El gemido de ella le atravesó el corazón.

– Lo siento mucho, cariño -musitó él, reuniendo las fuerzas suficientes para permanecer totalmente quieto-. ¿Te he hecho daño?

– Sólo por un instante. Más que nada, me has sorprendido. -Una sonrisa jugueteó en sus labios-. Me has sorprendido de un modo maravilloso. Por favor, no pares.

No hizo falta que se lo pidiera dos veces. Apoyando el peso de su tronco en las manos, se deslizó lentamente adentro y afuera de su sexo húmedo y caliente.
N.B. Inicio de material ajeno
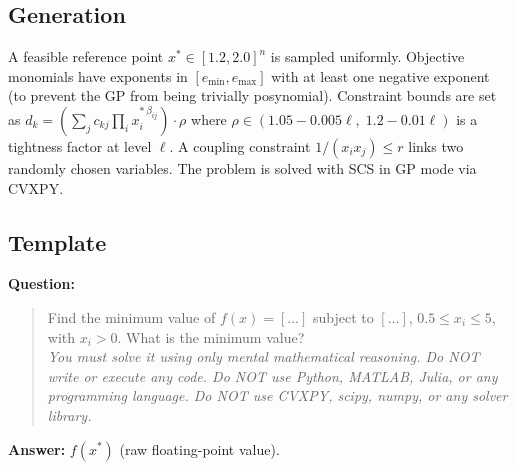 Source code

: \documentclass[12pt]{article}
\begin{document}
\subsection{Generation}

A feasible reference point $x^* \in [1.2, 2.0]^n$ is sampled uniformly.
Objective monomials have exponents in $[e_{\min}, e_{\max}]$ with at least one negative exponent
(to prevent the GP from being trivially posynomial).
Constraint bounds are set as $d_k = \left(\sum_j c_{kj} \prod_i x_i^{*\,\beta_{ij}}\right) \cdot \rho$
where $\rho \in (1.05 - 0.005\ell,\; 1.2 - 0.01\ell)$ is a tightness factor at level $\ell$.
A coupling constraint $1/(x_i x_j) \leq r$ links two randomly chosen variables.
The problem is solved with SCS in GP mode via CVXPY.

\subsection{Template}

\vspace{6pt}
\noindent\textbf{Question:}
\begin{quote}
Find the minimum value of $f(x) = [\ldots]$ subject to $[\ldots]$,
$0.5 \leq x_i \leq 5$, with $x_i > 0$.
What is the minimum value?\\[4pt]
\textit{You must solve it using only mental mathematical reasoning.
Do NOT write or execute any code.
Do NOT use Python, MATLAB, Julia, or any programming language.
Do NOT use CVXPY, scipy, numpy, or any solver library.}
\end{quote}

\noindent\textbf{Answer:} $f(x^*)$ (raw floating-point value).
\end{document}
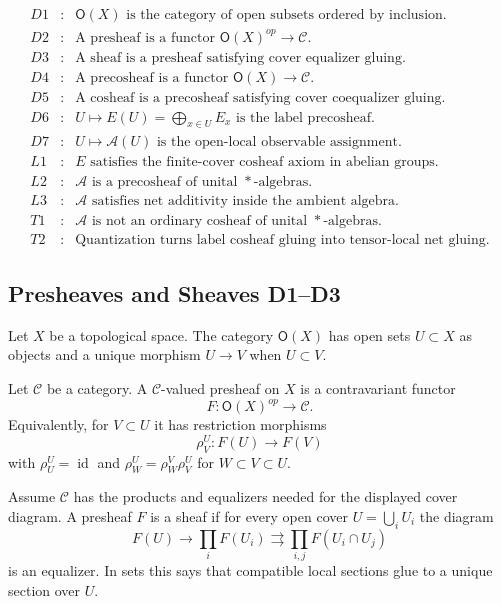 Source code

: \[
\begin{array}{rcl}
D1&:&\mathsf O(X)\text{ is the category of open subsets ordered by inclusion.}\\
D2&:&\text{A presheaf is a functor }\mathsf O(X)^{op}\to\mathcal C.\\
D3&:&\text{A sheaf is a presheaf satisfying cover equalizer gluing.}\\
D4&:&\text{A precosheaf is a functor }\mathsf O(X)\to\mathcal C.\\
D5&:&\text{A cosheaf is a precosheaf satisfying cover coequalizer gluing.}\\
D6&:&U\mapsto E(U)=\bigoplus_{x\in U}E_x\text{ is the label precosheaf.}\\
D7&:&U\mapsto\mathcal A(U)\text{ is the open-local observable assignment.}\\
L1&:&E\text{ satisfies the finite-cover cosheaf axiom in abelian groups.}\\
L2&:&\mathcal A\text{ is a precosheaf of unital }*\text{-algebras.}\\
L3&:&\mathcal A\text{ satisfies net additivity inside the ambient algebra.}\\
T1&:&\mathcal A\text{ is not an ordinary cosheaf of unital }*\text{-algebras.}\\
T2&:&\text{Quantization turns label cosheaf gluing into tensor-local net gluing.}
\end{array}
\]

\subsection{Presheaves and Sheaves D1--D3}

Let \(X\) be a topological space.  The category \(\mathsf O(X)\) has open
sets \(U\subset X\) as objects and a unique morphism \(U\to V\) when
\(U\subset V\).

Let \(\mathcal C\) be a category.  A \(\mathcal C\)-valued presheaf on \(X\)
is a contravariant functor
\[
  F:\mathsf O(X)^{op}\longrightarrow\mathcal C.
\]
Equivalently, for \(V\subset U\) it has restriction morphisms
\[
  \rho^U_V:F(U)\longrightarrow F(V)
\]
with \(\rho^U_U=\operatorname{id}\) and
\(\rho^U_W=\rho^V_W\rho^U_V\) for \(W\subset V\subset U\).

Assume \(\mathcal C\) has the products and equalizers needed for the displayed
cover diagram.  A presheaf \(F\) is a sheaf if for every open cover
\(U=\bigcup_iU_i\) the diagram
\[
  F(U)\longrightarrow \prod_i F(U_i)
  \rightrightarrows \prod_{i,j}F(U_i\cap U_j)
\]
is an equalizer.  In sets this says that compatible local sections glue to a
unique section over \(U\).

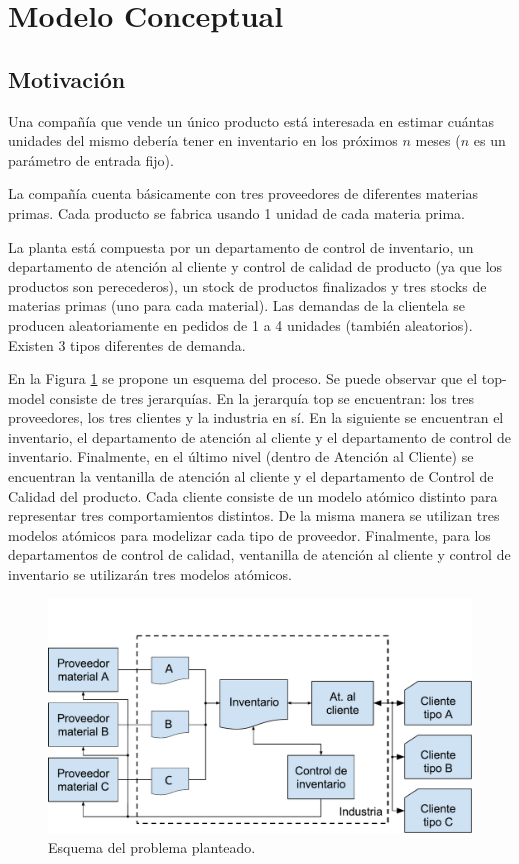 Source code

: \documentclass[10pt]{article}
\begin{document}
\section{Modelo Conceptual}
\subsection{Motivación}

Una compañía que vende un único producto está interesada en estimar cuántas unidades del mismo debería tener en inventario en los próximos $n$ meses ($n$ es un parámetro de entrada fijo).

La compañía cuenta básicamente con tres proveedores de diferentes materias primas. Cada producto se fabrica usando 1 unidad de cada materia prima.

La planta está compuesta por un departamento de control de inventario, un departamento de atención al cliente y control de calidad de producto (ya que los productos son perecederos), un stock de productos finalizados y tres stocks de materias primas (uno para cada material). Las demandas de la clientela se producen aleatoriamente en pedidos de 1 a 4 unidades (también aleatorios). Existen 3 tipos diferentes de demanda.

En la Figura \ref{fig:esquema-del-problema} se propone un esquema del proceso. Se puede observar que el top-model consiste de tres jerarquías. En la jerarquía top se encuentran: los tres proveedores, los tres clientes y la industria en sí. En la siguiente se encuentran el inventario, el departamento de atención al cliente y el departamento de control de inventario. Finalmente, en el último nivel (dentro de Atención al Cliente) se encuentran la ventanilla de atención al cliente y el departamento de Control de Calidad del producto.
Cada cliente consiste de un modelo atómico distinto para representar tres comportamientos distintos. De la misma manera se utilizan tres modelos atómicos para modelizar cada tipo de proveedor. Finalmente, para los departamentos de control de calidad, ventanilla de atención al cliente y control de inventario se utilizarán tres modelos atómicos.

\begin{figure}[h]
\centering
\includegraphics[width=\textwidth]{img/figura1}
\caption{Esquema del problema planteado.}
\label{fig:esquema-del-problema}
\end{figure}
\end{document}
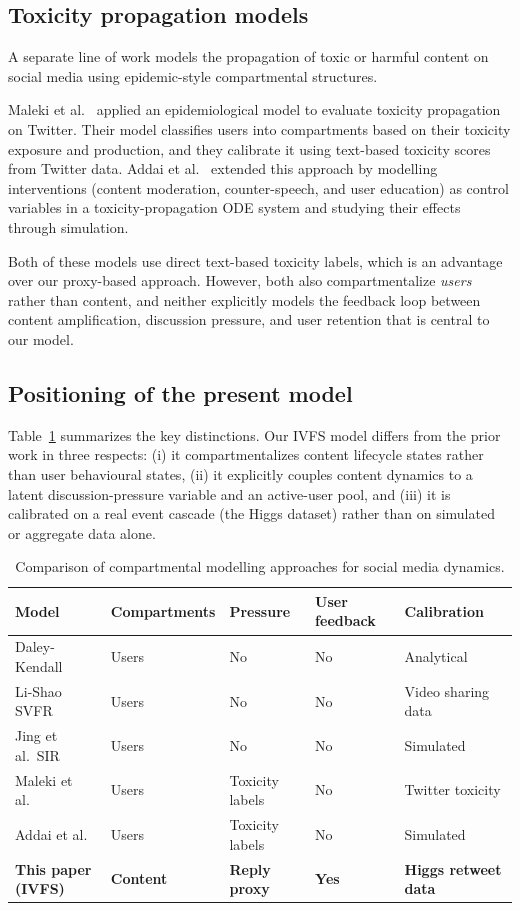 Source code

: \documentclass[11pt]{article}
\begin{document}
\subsection{Toxicity propagation models}

A separate line of work models the propagation of toxic or harmful content on social media using epidemic-style compartmental structures.

Maleki et al.\ \cite{maleki2022} applied an epidemiological model to evaluate toxicity propagation on Twitter. Their model classifies users into compartments based on their toxicity exposure and production, and they calibrate it using text-based toxicity scores from Twitter data. Addai et al.\ \cite{addai2025} extended this approach by modelling interventions (content moderation, counter-speech, and user education) as control variables in a toxicity-propagation ODE system and studying their effects through simulation.

Both of these models use direct text-based toxicity labels, which is an advantage over our proxy-based approach. However, both also compartmentalize \emph{users} rather than content, and neither explicitly models the feedback loop between content amplification, discussion pressure, and user retention that is central to our model.

\subsection{Positioning of the present model}

Table~\ref{tab:lit} summarizes the key distinctions. Our IVFS model differs from the prior work in three respects: (i) it compartmentalizes content lifecycle states rather than user behavioural states, (ii) it explicitly couples content dynamics to a latent discussion-pressure variable and an active-user pool, and (iii) it is calibrated on a real event cascade (the Higgs dataset) rather than on simulated or aggregate data alone.

\begin{table}[htbp]
\centering
\caption{Comparison of compartmental modelling approaches for social media dynamics.}
\label{tab:lit}
\begin{tabular}{p{3.2cm} p{2.2cm} p{2cm} p{2.4cm} p{3.2cm}}
\toprule
Model & Compartments & Pressure & User feedback & Calibration \\
\midrule
Daley-Kendall \cite{daleyKendall1964} & Users & No & No & Analytical \\
Li-Shao SVFR \cite{liShao2024} & Users & No & No & Video sharing data \\
Jing et al.\ SIR \cite{jing2018} & Users & No & No & Simulated \\
Maleki et al.\ \cite{maleki2022} & Users & Toxicity labels & No & Twitter toxicity \\
Addai et al.\ \cite{addai2025} & Users & Toxicity labels & No & Simulated \\
\textbf{This paper (IVFS)} & \textbf{Content} & \textbf{Reply proxy} & \textbf{Yes} & \textbf{Higgs retweet data} \\
\bottomrule
\end{tabular}
\end{table}
\end{document}
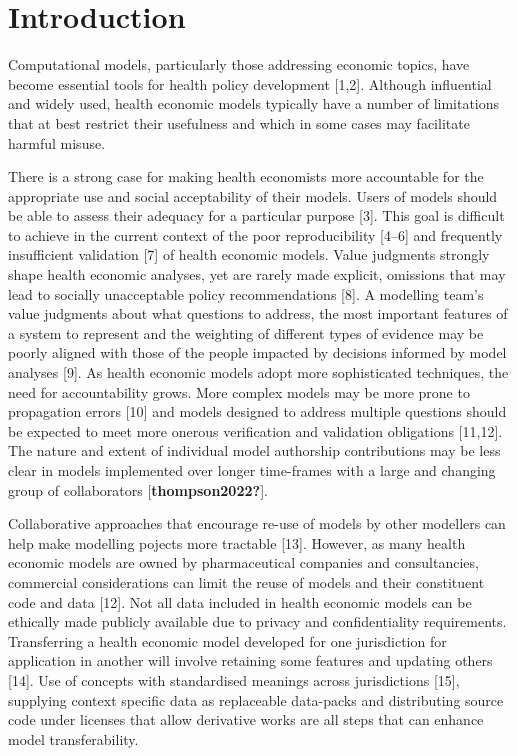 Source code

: \documentclass[
]{article}
\begin{document}
\hypertarget{introduction}{%
\section{Introduction}\label{introduction}}

Computational models, particularly those addressing economic topics, have become essential tools for health policy development {[}1,2{]}. Although influential and widely used, health economic models typically have a number of limitations that at best restrict their usefulness and which in some cases may facilitate harmful misuse.

There is a strong case for making health economists more accountable for the appropriate use and social acceptability of their models. Users of models should be able to assess their adequacy for a particular purpose {[}3{]}. This goal is difficult to achieve in the current context of the poor reproducibility {[}4--6{]} and frequently insufficient validation {[}7{]} of health economic models. Value judgments strongly shape health economic analyses, yet are rarely made explicit, omissions that may lead to socially unacceptable policy recommendations {[}8{]}. A modelling team's value judgments about what questions to address, the most important features of a system to represent and the weighting of different types of evidence may be poorly aligned with those of the people impacted by decisions informed by model analyses {[}9{]}. As health economic models adopt more sophisticated techniques, the need for accountability grows. More complex models may be more prone to propagation errors {[}10{]} and models designed to address multiple questions should be expected to meet more onerous verification and validation obligations {[}11,12{]}. The nature and extent of individual model authorship contributions may be less clear in models implemented over longer time-frames with a large and changing group of collaborators {[}\textbf{thompson2022?}{]}.

Collaborative approaches that encourage re-use of models by other modellers can help make modelling pojects more tractable {[}13{]}. However, as many health economic models are owned by pharmaceutical companies and consultancies, commercial considerations can limit the reuse of models and their constituent code and data {[}12{]}. Not all data included in health economic models can be ethically made publicly available due to privacy and confidentiality requirements. Transferring a health economic model developed for one jurisdiction for application in another will involve retaining some features and updating others {[}14{]}. Use of concepts with standardised meanings across jurisdictions {[}15{]}, supplying context specific data as replaceable data-packs and distributing source code under licenses that allow derivative works are all steps that can enhance model transferability.
\end{document}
Se retiraba hasta casi abandonarla, sólo para sumergirse profundamente en su calor. Elizabeth lo miraba fijamente, y él observó en la profundidad dorada de sus ojos castaños todos los matices del placer. Ambos movían las caderas rítmicamente, y él apretó los dientes, pugnando por recuperar el control, decidido a darle placer antes de liberar el suyo propio. Pero por primera vez en su vida este propósito le pareció imposible de cumplir. El sudor le cubría la piel, y los hombros le dolían a causa del esfuerzo de retrasar su clímax.